- _Work required_: What you return must be the lines of the data that hold the word "just".
====== The data
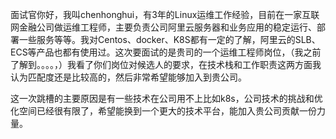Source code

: 面试官你好，我叫chenhonghui，有3年的Linux运维工作经验，目前在一家互联网金融公司做运维工程师，主要负责公司阿里云服务器和业务应用的稳定运行、部署一些服务等等。我对Centos、docker、K8S都有一定的了解，阿里云的SLB、ECS等产品也都有使用过。这次要面试的是贵司的一个运维工程师岗位，（我之前了解到。。。。，）我看了你们岗位对候选人的要求，在技术栈和工作职责这两方面我认为匹配度还是比较高的，然后非常希望能够加入到贵公司。



这一次跳槽的主要原因是有一些技术在公司用不上比如k8s，公司技术的挑战和优化空间已经很有限了，希望能换到一个更大的技术平台，能加入贵公司贡献一份力量。





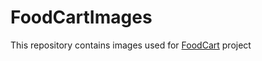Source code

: # FoodCartImages

This repository contains images used for [FoodCart](https://github.com/MahmudMridul/FoodCart) project
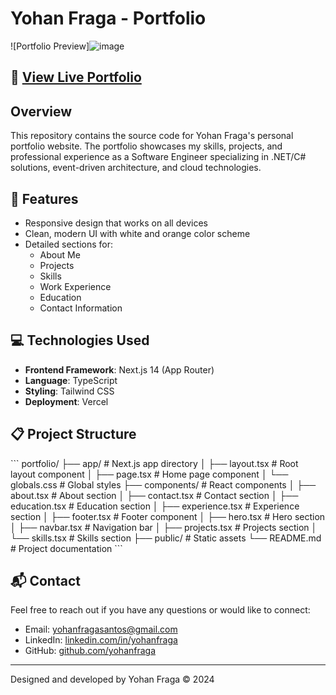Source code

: # Yohan Fraga - Portfolio

![Portfolio Preview]![image](https://github.com/user-attachments/assets/63850719-d3c5-4cd4-9b72-7b100426d955)


## 🔗 [View Live Portfolio](https://v0-typescript-portfolio-site-gamma.vercel.app/)

## Overview

This repository contains the source code for Yohan Fraga's personal portfolio website. The portfolio showcases my skills, projects, and professional experience as a Software Engineer specializing in .NET/C# solutions, event-driven architecture, and cloud technologies.

## 🚀 Features

- Responsive design that works on all devices
- Clean, modern UI with white and orange color scheme
- Detailed sections for:
  - About Me
  - Projects
  - Skills
  - Work Experience
  - Education
  - Contact Information

## 💻 Technologies Used

- **Frontend Framework**: Next.js 14 (App Router)
- **Language**: TypeScript
- **Styling**: Tailwind CSS
- **Deployment**: Vercel

## 📋 Project Structure

\`\`\`
portfolio/
├── app/                  # Next.js app directory
│   ├── layout.tsx        # Root layout component
│   ├── page.tsx          # Home page component
│   └── globals.css       # Global styles
├── components/           # React components
│   ├── about.tsx         # About section
│   ├── contact.tsx       # Contact section
│   ├── education.tsx     # Education section
│   ├── experience.tsx    # Experience section
│   ├── footer.tsx        # Footer component
│   ├── hero.tsx          # Hero section
│   ├── navbar.tsx        # Navigation bar
│   ├── projects.tsx      # Projects section
│   └── skills.tsx        # Skills section
├── public/               # Static assets
└── README.md             # Project documentation
\`\`\`

## 📬 Contact

Feel free to reach out if you have any questions or would like to connect:

- Email: yohanfragasantos@gmail.com
- LinkedIn: [linkedin.com/in/yohanfraga](https://www.linkedin.com/in/yohanfraga/)
- GitHub: [github.com/yohanfraga](https://github.com/yohanfraga)

---

Designed and developed by Yohan Fraga © 2024
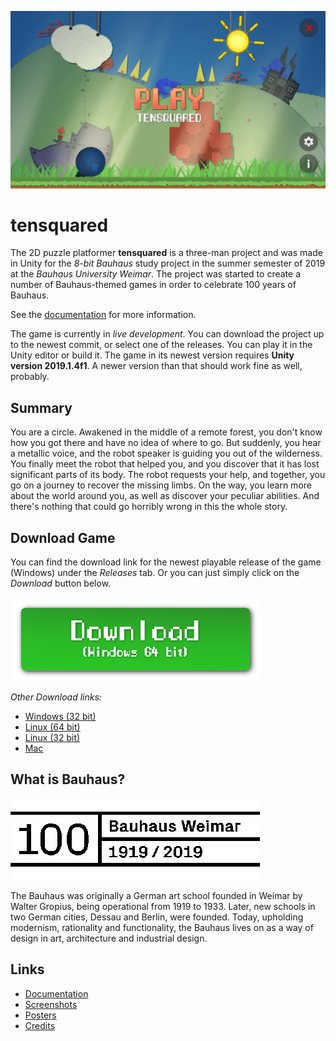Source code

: [![Screenshot of the main menu of the game tensquared, depicting the sky, the sun, hills, trees and a factory in the background.](/Documentation/Screenshots/screenshot_main_menu.png)](#)

# tensquared

The 2D puzzle platformer **tensquared** is a three-man project and was made in Unity for the *8-bit Bauhaus* study project in the summer semester of 2019 at the *Bauhaus University Weimar*. The project was started to create a number of Bauhaus-themed games in order to celebrate 100 years of Bauhaus.

See the [documentation](/Documentation/Documentation.md) for more information.

The game is currently in *live development*. You can download the project up to the newest commit, or select one of the releases. You can play it in the Unity editor or build it. The game in its newest version requires **Unity version 2019.1.4f1**. A newer version than that should work fine as well, probably.

## Summary

You are a circle. Awakened in the middle of a remote forest, you don't know how you got there and have no idea of where to go. But suddenly, you hear a metallic voice, and the robot speaker is guiding you out of the wilderness. You finally meet the robot that helped you, and you discover that it has lost significant parts of its body. The robot requests your help, and together, you go on a journey to recover the missing limbs. On the way, you learn more about the world around you, as well as discover your peculiar abilities.  And there's nothing that could go horribly wrong in this the whole story.

## Download Game

You can find the download link for the newest playable release of the game (Windows) under the *Releases* tab. Or you can just simply click on the *Download* button below.

[![Download the game](/Documentation/Images/download_button.png)](https://github.com/christiandunkel/tensquared/releases/download/v7/build_windows_64bit.zip)

*Other Download links:*
- [Windows (32 bit)](https://github.com/christiandunkel/tensquared/releases/download/v7/build_windows_32bit.zip)
- [Linux (64 bit)](https://github.com/christiandunkel/tensquared/releases/download/v7/build_linux_64bit.zip)
- [Linux (32 bit)](https://github.com/christiandunkel/tensquared/releases/download/v7/build_linux_32bit.zip)
- [Mac](https://github.com/christiandunkel/tensquared/releases/download/v7/build_mac.zip)

## What is Bauhaus?

[![Bauhaus Logo](/Documentation/Images/bauhaus_logo_large.png)](#)

The Bauhaus was originally a German art school founded in Weimar by Walter Gropius, being operational from 1919 to 1933. Later, new schools in two German cities, Dessau and Berlin, were founded. Today, upholding modernism, rationality and functionality, the Bauhaus lives on as a way of design in art, architecture and industrial design.

## Links
- [Documentation](/Documentation/Documentation.md)
- [Screenshots](/Documentation/Screenshots/)
- [Posters](/Documentation/Posters/)
- [Credits](/Documentation/Credits.md)
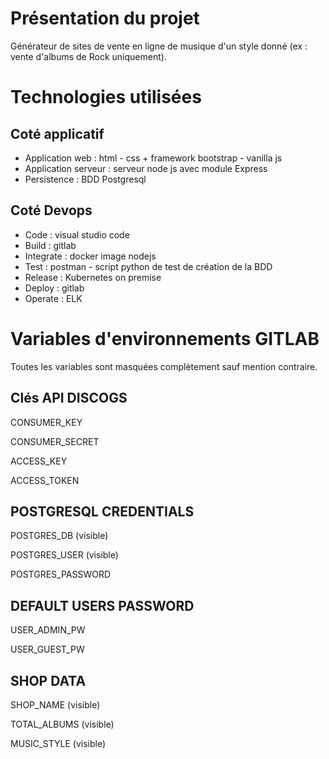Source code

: # Présentation du projet

Générateur de sites de vente en ligne de musique d'un style donné (ex : vente d'albums de Rock uniquement).

# Technologies utilisées

## Coté applicatif

* Application web : html - css + framework bootstrap - vanilla js
* Application serveur : serveur node js avec module Express
* Persistence : BDD Postgresql

## Coté Devops

* Code : visual studio code
* Build : gitlab
* Integrate : docker image nodejs
* Test : postman - script python de test de création de la BDD
* Release : Kubernetes on premise
* Deploy : gitlab
* Operate : ELK

# Variables d'environnements GITLAB

Toutes les variables sont masquées complètement sauf mention contraire.

## Clés API DISCOGS

CONSUMER_KEY

CONSUMER_SECRET

ACCESS_KEY

ACCESS_TOKEN

## POSTGRESQL CREDENTIALS

POSTGRES_DB (visible)

POSTGRES_USER (visible)

POSTGRES_PASSWORD

## DEFAULT USERS PASSWORD 

USER_ADMIN_PW

USER_GUEST_PW

## SHOP DATA

SHOP_NAME (visible)

TOTAL_ALBUMS (visible)

MUSIC_STYLE (visible)




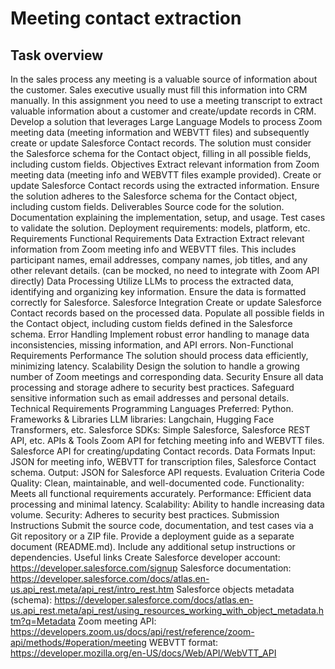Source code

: # Meeting contact extraction


## Task overview
In the sales process any meeting is a valuable source of information about the customer. Sales executive usually must fill this information into CRM manually. In this assignment you need to use a meeting transcript to extract valuable information about a customer and create/update records in CRM.
Develop a solution that leverages Large Language Models to process Zoom meeting data (meeting information and WEBVTT files) and subsequently create or update Salesforce Contact records. The solution must consider the Salesforce schema for the Contact object, filling in all possible fields, including custom fields.
Objectives
Extract relevant information from Zoom meeting data (meeting info and WEBVTT files example provided).
Create or update Salesforce Contact records using the extracted information.
Ensure the solution adheres to the Salesforce schema for the Contact object, including custom fields.
Deliverables
Source code for the solution.
Documentation explaining the implementation, setup, and usage.
Test cases to validate the solution.
Deployment requirements: models, platform, etc.
Requirements
Functional Requirements
Data Extraction
Extract relevant information from Zoom meeting info and WEBVTT files. This includes participant names, email addresses, company names, job titles, and any other relevant details. (can be mocked, no need to integrate with Zoom API directly)
Data Processing
Utilize LLMs to process the extracted data, identifying and organizing key information.
Ensure the data is formatted correctly for Salesforce.
Salesforce Integration
Create or update Salesforce Contact records based on the processed data.
Populate all possible fields in the Contact object, including custom fields defined in the Salesforce schema.
Error Handling
Implement robust error handling to manage data inconsistencies, missing information, and API errors.
Non-Functional Requirements
Performance
The solution should process data efficiently, minimizing latency.
Scalability
Design the solution to handle a growing number of Zoom meetings and corresponding data.
Security
Ensure all data processing and storage adhere to security best practices.
Safeguard sensitive information such as email addresses and personal details.
Technical Requirements
Programming Languages
Preferred: Python.
Frameworks & Libraries
LLM libraries: Langchain, Hugging Face Transformers, etc.
Salesforce SDKs: Simple Salesforce, Salesforce REST API, etc.
APIs & Tools
Zoom API for fetching meeting info and WEBVTT files.
Salesforce API for creating/updating Contact records.
Data Formats
Input: JSON for meeting info, WEBVTT for transcription files, Salesforce Contact schema.
Output: JSON for Salesforce API requests.
Evaluation Criteria
Code Quality: Clean, maintainable, and well-documented code.
Functionality: Meets all functional requirements accurately.
Performance: Efficient data processing and minimal latency.
Scalability: Ability to handle increasing data volume.
Security: Adheres to security best practices.
Submission Instructions
Submit the source code, documentation, and test cases via a Git repository or a ZIP file.
Provide a deployment guide as a separate document (README.md).
Include any additional setup instructions or dependencies.
Useful links
Create Salesforce developer account: https://developer.salesforce.com/signup
Salesforce documentation: https://developer.salesforce.com/docs/atlas.en-us.api_rest.meta/api_rest/intro_rest.htm
Salesforce objects metadata (schema): https://developer.salesforce.com/docs/atlas.en-us.api_rest.meta/api_rest/using_resources_working_with_object_metadata.htm?q=Metadata
Zoom meeting API: https://developers.zoom.us/docs/api/rest/reference/zoom-api/methods/#operation/meeting
WEBVTT format: https://developer.mozilla.org/en-US/docs/Web/API/WebVTT_API
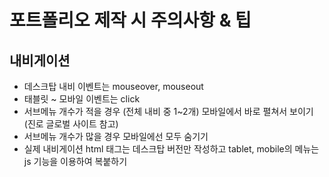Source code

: # 포트폴리오 제작 시 주의사항 & 팁
## 내비게이션
* 데스크탑 내비 이벤트는 mouseover, mouseout
* 태블릿 ~ 모바일 이벤트는 click
* 서브메뉴 개수가 적을 경우 (전체 내비 중 1~2개) 모바일에서 바로 펼쳐서 보이기 (진로 글로벌 사이트 참고)
* 서브메뉴 개수가 많을 경우 모바일에선 모두 숨기기
* 실제 내비게이션 html 태그는 데스크탑 버전만 작성하고 tablet, mobile의 메뉴는 js 기능을 이용하여 복붙하기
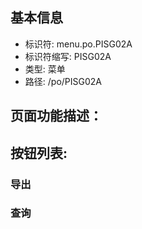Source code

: 
## 基本信息

- 标识符: menu.po.PISG02A
- 标识符缩写: PISG02A
- 类型: 菜单
- 路径: /po/PISG02A

## 页面功能描述：





## 按钮列表:


### 导出



### 查询


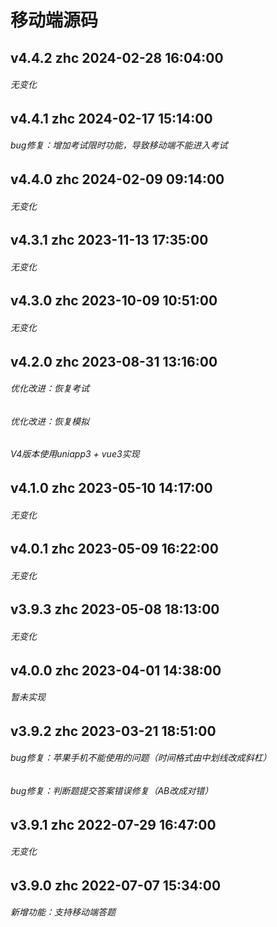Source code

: # 移动端源码
## v4.4.2 zhc 2024-02-28 16:04:00
###### 无变化

## v4.4.1 zhc 2024-02-17 15:14:00
###### bug修复：增加考试限时功能，导致移动端不能进入考试

## v4.4.0 zhc 2024-02-09 09:14:00
###### 无变化

## v4.3.1 zhc 2023-11-13 17:35:00
###### 无变化

## v4.3.0 zhc 2023-10-09 10:51:00
###### 无变化

## v4.2.0 zhc 2023-08-31 13:16:00
###### 优化改进：恢复考试
###### 优化改进：恢复模拟
###### V4版本使用uniapp3 + vue3实现

## v4.1.0 zhc 2023-05-10 14:17:00
###### 无变化

## v4.0.1 zhc 2023-05-09 16:22:00
###### 无变化

## v3.9.3 zhc 2023-05-08 18:13:00
###### 无变化

## v4.0.0 zhc 2023-04-01 14:38:00
###### 暂未实现

## v3.9.2 zhc 2023-03-21 18:51:00
###### bug修复：苹果手机不能使用的问题（时间格式由中划线改成斜杠）
###### bug修复：判断题提交答案错误修复（AB改成对错）

## v3.9.1 zhc 2022-07-29 16:47:00
###### 无变化

## v3.9.0 zhc 2022-07-07 15:34:00
###### 新增功能：支持移动端答题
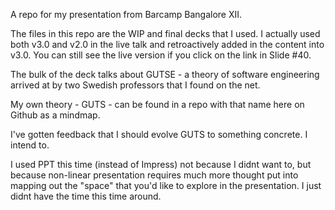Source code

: A repo for my presentation from Barcamp Bangalore XII.

The files in this repo are the WIP and final decks that I used. I actually used both v3.0 and v2.0 in the live talk and retroactively added in the content into v3.0. You can still see the live version if you click on the link in Slide #40.

The bulk of the deck talks about GUTSE - a theory of software engineering arrived at by two Swedish professors that I found on the net.

My own theory - GUTS - can be found in a repo with that name here on Github as a mindmap.

I've gotten feedback that I should evolve GUTS to something concrete. I intend to.

I used PPT this time (instead of Impress) not because I didnt want to, but because non-linear presentation requires much more thought put into mapping out the "space" that you'd like to explore in the presentation. I just didnt have the time this time around.
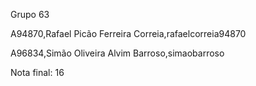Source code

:Grupo 63

A94870,Rafael Picão Ferreira Correia,rafaelcorreia94870 

A96834,Simão Oliveira Alvim Barroso,simaobarroso 

Nota final: 16

<!-- https://github.com/umli12021/grupo63 -->
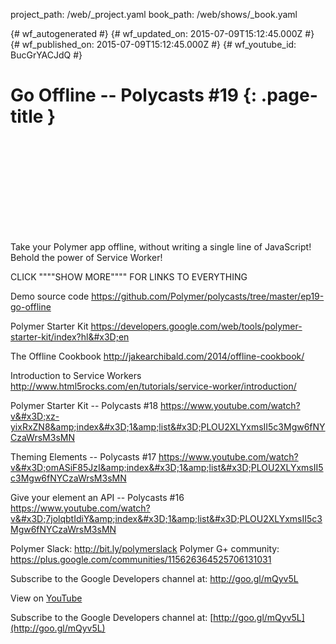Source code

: project_path: /web/_project.yaml
book_path: /web/shows/_book.yaml

{# wf_autogenerated #}
{# wf_updated_on: 2015-07-09T15:12:45.000Z #}
{# wf_published_on: 2015-07-09T15:12:45.000Z #}
{# wf_youtube_id: BucGrYACJdQ #}

# Go Offline -- Polycasts #19 {: .page-title }


<div class="video-wrapper">
  <iframe class="devsite-embedded-youtube-video" data-video-id="BucGrYACJdQ"
          data-autohide="1" data-showinfo="0" frameborder="0" allowfullscreen>
  </iframe>
</div>

Take your Polymer app offline, without writing a single line of JavaScript! Behold the power of Service Worker!

CLICK &quot;&quot;&quot;&quot;SHOW MORE&quot;&quot;&quot;&quot; FOR LINKS TO EVERYTHING

Demo source code
https://github.com/Polymer/polycasts/tree/master/ep19-go-offline

Polymer Starter Kit
https://developers.google.com/web/tools/polymer-starter-kit/index?hl&#x3D;en

The Offline Cookbook
http://jakearchibald.com/2014/offline-cookbook/

Introduction to Service Workers
http://www.html5rocks.com/en/tutorials/service-worker/introduction/

Polymer Starter Kit -- Polycasts #18
https://www.youtube.com/watch?v&#x3D;xz-yixRxZN8&amp;index&#x3D;1&amp;list&#x3D;PLOU2XLYxmsII5c3Mgw6fNYCzaWrsM3sMN

Theming Elements -- Polycasts #17
https://www.youtube.com/watch?v&#x3D;omASiF85JzI&amp;index&#x3D;1&amp;list&#x3D;PLOU2XLYxmsII5c3Mgw6fNYCzaWrsM3sMN

Give your element an API -- Polycasts #16
https://www.youtube.com/watch?v&#x3D;7jolqbtIdiY&amp;index&#x3D;1&amp;list&#x3D;PLOU2XLYxmsII5c3Mgw6fNYCzaWrsM3sMN

Polymer Slack: http://bit.ly/polymerslack
Polymer G+ community: https://plus.google.com/communities/115626364525706131031

Subscribe to the Google Developers channel at: http://goo.gl/mQyv5L

View on [YouTube](https://youtu.be/BucGrYACJdQ)

Subscribe to the Google Developers channel at: [http://goo.gl/mQyv5L](http://goo.gl/mQyv5L)
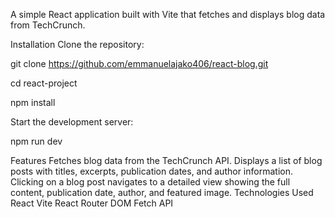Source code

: A simple React application built with Vite that fetches and displays blog data from TechCrunch.

Installation
Clone the repository:


git clone https://github.com/emmanuelajako406/react-blog.git

cd react-project

npm install

Start the development server:

npm run dev

Features
Fetches blog data from the TechCrunch API.
Displays a list of blog posts with titles, excerpts, publication dates, and author information.
Clicking on a blog post navigates to a detailed view showing the full content, publication date, author, and featured image.
Technologies Used
React
Vite
React Router DOM
Fetch API
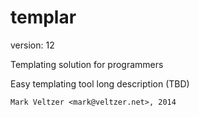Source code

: templar
=======

version: 12

Templating solution for programmers

Easy templating tool long description (TBD)

	Mark Veltzer <mark@veltzer.net>, 2014
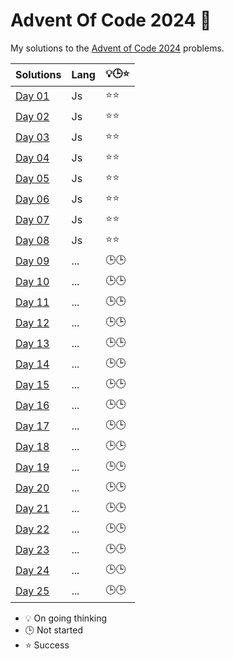 # Advent Of Code 2024 🎄

My solutions to the [Advent of Code 2024](https://adventofcode.com/2024) problems.

| Solutions              | Lang | 💡🕒⭐ |
| ---------------------- | ---- | ------ |
| [Day 01](./src/day01/) | Js   | ⭐⭐   |
| [Day 02](./src/day02/) | Js   | ⭐⭐   |
| [Day 03](./src/day03/) | Js   | ⭐⭐   |
| [Day 04](./src/day04/) | Js   | ⭐⭐   |
| [Day 05](./src/day05/) | Js   | ⭐⭐   |
| [Day 06](./src/day06/) | Js   | ⭐⭐   |
| [Day 07](./src/day07/) | Js   | ⭐⭐   |
| [Day 08](./src/day08/) | Js   | ⭐⭐   |
| [Day 09](./src/day09/) | ...  | 🕒🕒   |
| [Day 10](./src/day10/) | ...  | 🕒🕒   |
| [Day 11](./src/day11/) | ...  | 🕒🕒   |
| [Day 12](./src/day12/) | ...  | 🕒🕒   |
| [Day 13](./src/day13/) | ...  | 🕒🕒   |
| [Day 14](./src/day14/) | ...  | 🕒🕒   |
| [Day 15](./src/day15/) | ...  | 🕒🕒   |
| [Day 16](./src/day16/) | ...  | 🕒🕒   |
| [Day 17](./src/day17/) | ...  | 🕒🕒   |
| [Day 18](./src/day18/) | ...  | 🕒🕒   |
| [Day 19](./src/day19/) | ...  | 🕒🕒   |
| [Day 20](./src/day20/) | ...  | 🕒🕒   |
| [Day 21](./src/day21/) | ...  | 🕒🕒   |
| [Day 22](./src/day22/) | ...  | 🕒🕒   |
| [Day 23](./src/day23/) | ...  | 🕒🕒   |
| [Day 24](./src/day24/) | ...  | 🕒🕒   |
| [Day 25](./src/day25/) | ...  | 🕒🕒   |

- 💡 On going thinking
- 🕒 Not started
- ⭐ Success
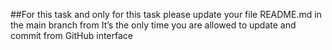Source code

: ##For this task and only for this task please update your file README.md in the main branch from It’s the only time you are allowed to update and commit from GitHub interface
============
- _Output of the task_:
You can find the download link for the newest playable release of the game (Windows) under the *Releases* tab. Or you can just simply click on the *Download* button below.
I used PPT this time (instead of Impress) not because I didnt want to, but because non-linear presentation requires much more thought put into mapping out the "space" that you'd like to explore in the presentation. I just didnt have the time this time around.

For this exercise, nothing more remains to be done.